_INFORMATION SHOWN:_
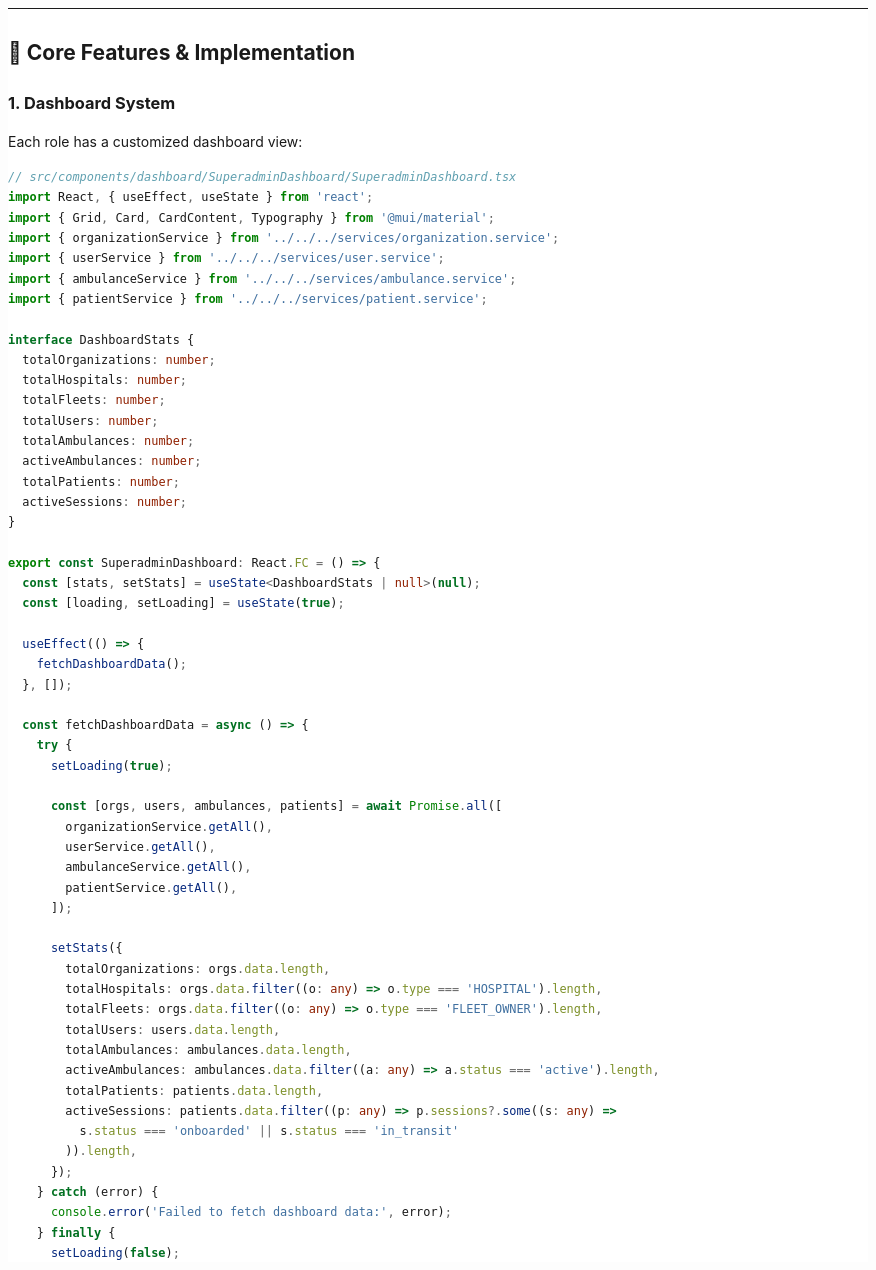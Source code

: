 
---

## 🎨 Core Features & Implementation

### 1. Dashboard System

Each role has a customized dashboard view:

```typescript
// src/components/dashboard/SuperadminDashboard/SuperadminDashboard.tsx
import React, { useEffect, useState } from 'react';
import { Grid, Card, CardContent, Typography } from '@mui/material';
import { organizationService } from '../../../services/organization.service';
import { userService } from '../../../services/user.service';
import { ambulanceService } from '../../../services/ambulance.service';
import { patientService } from '../../../services/patient.service';

interface DashboardStats {
  totalOrganizations: number;
  totalHospitals: number;
  totalFleets: number;
  totalUsers: number;
  totalAmbulances: number;
  activeAmbulances: number;
  totalPatients: number;
  activeSessions: number;
}

export const SuperadminDashboard: React.FC = () => {
  const [stats, setStats] = useState<DashboardStats | null>(null);
  const [loading, setLoading] = useState(true);
  
  useEffect(() => {
    fetchDashboardData();
  }, []);
  
  const fetchDashboardData = async () => {
    try {
      setLoading(true);
      
      const [orgs, users, ambulances, patients] = await Promise.all([
        organizationService.getAll(),
        userService.getAll(),
        ambulanceService.getAll(),
        patientService.getAll(),
      ]);
      
      setStats({
        totalOrganizations: orgs.data.length,
        totalHospitals: orgs.data.filter((o: any) => o.type === 'HOSPITAL').length,
        totalFleets: orgs.data.filter((o: any) => o.type === 'FLEET_OWNER').length,
        totalUsers: users.data.length,
        totalAmbulances: ambulances.data.length,
        activeAmbulances: ambulances.data.filter((a: any) => a.status === 'active').length,
        totalPatients: patients.data.length,
        activeSessions: patients.data.filter((p: any) => p.sessions?.some((s: any) => 
          s.status === 'onboarded' || s.status === 'in_transit'
        )).length,
      });
    } catch (error) {
      console.error('Failed to fetch dashboard data:', error);
    } finally {
      setLoading(false);
```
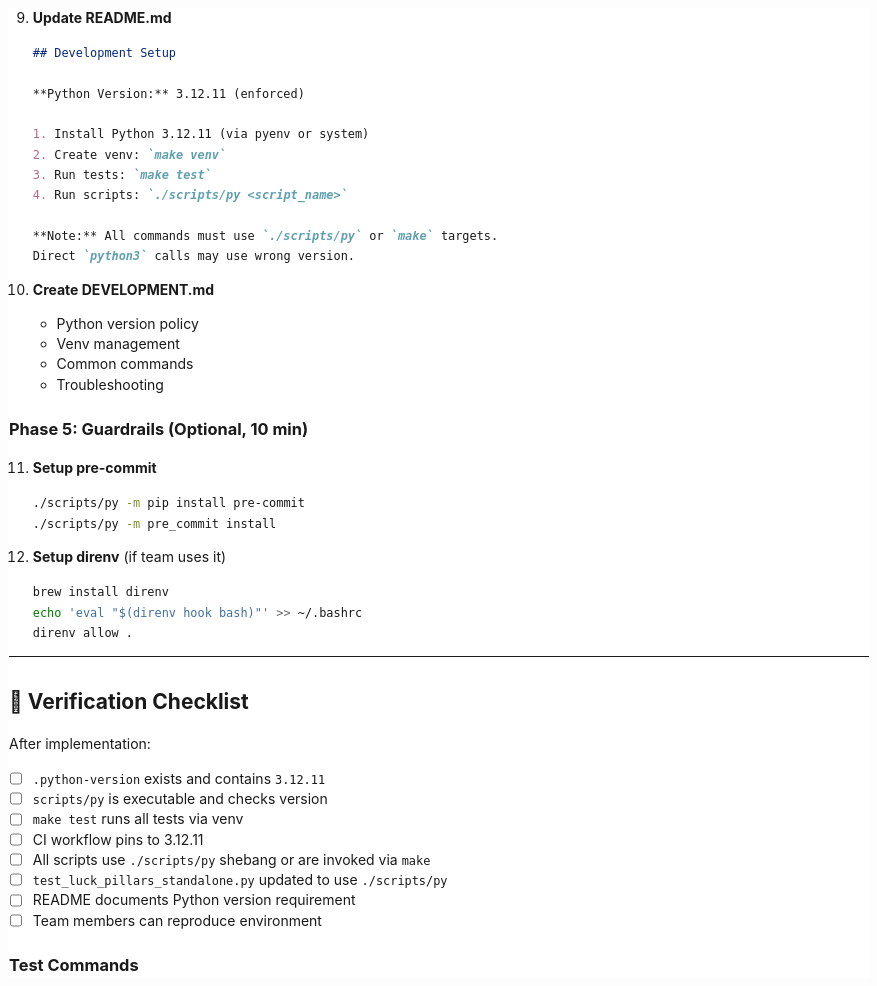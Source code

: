 9. **Update README.md**
   ```markdown
   ## Development Setup

   **Python Version:** 3.12.11 (enforced)

   1. Install Python 3.12.11 (via pyenv or system)
   2. Create venv: `make venv`
   3. Run tests: `make test`
   4. Run scripts: `./scripts/py <script_name>`

   **Note:** All commands must use `./scripts/py` or `make` targets.
   Direct `python3` calls may use wrong version.
   ```

10. **Create DEVELOPMENT.md**
    - Python version policy
    - Venv management
    - Common commands
    - Troubleshooting

### Phase 5: Guardrails (Optional, 10 min)

11. **Setup pre-commit**
    ```bash
    ./scripts/py -m pip install pre-commit
    ./scripts/py -m pre_commit install
    ```

12. **Setup direnv** (if team uses it)
    ```bash
    brew install direnv
    echo 'eval "$(direnv hook bash)"' >> ~/.bashrc
    direnv allow .
    ```

---

## 🔬 Verification Checklist

After implementation:

- [ ] `.python-version` exists and contains `3.12.11`
- [ ] `scripts/py` is executable and checks version
- [ ] `make test` runs all tests via venv
- [ ] CI workflow pins to 3.12.11
- [ ] All scripts use `./scripts/py` shebang or are invoked via `make`
- [ ] `test_luck_pillars_standalone.py` updated to use `./scripts/py`
- [ ] README documents Python version requirement
- [ ] Team members can reproduce environment

### Test Commands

_PROMPT:_
Where a line above holds the string "tests", copy that line.

_EXERCISE ANSWER:_
   3. Run tests: `make test`
- [ ] `make test` runs all tests via venv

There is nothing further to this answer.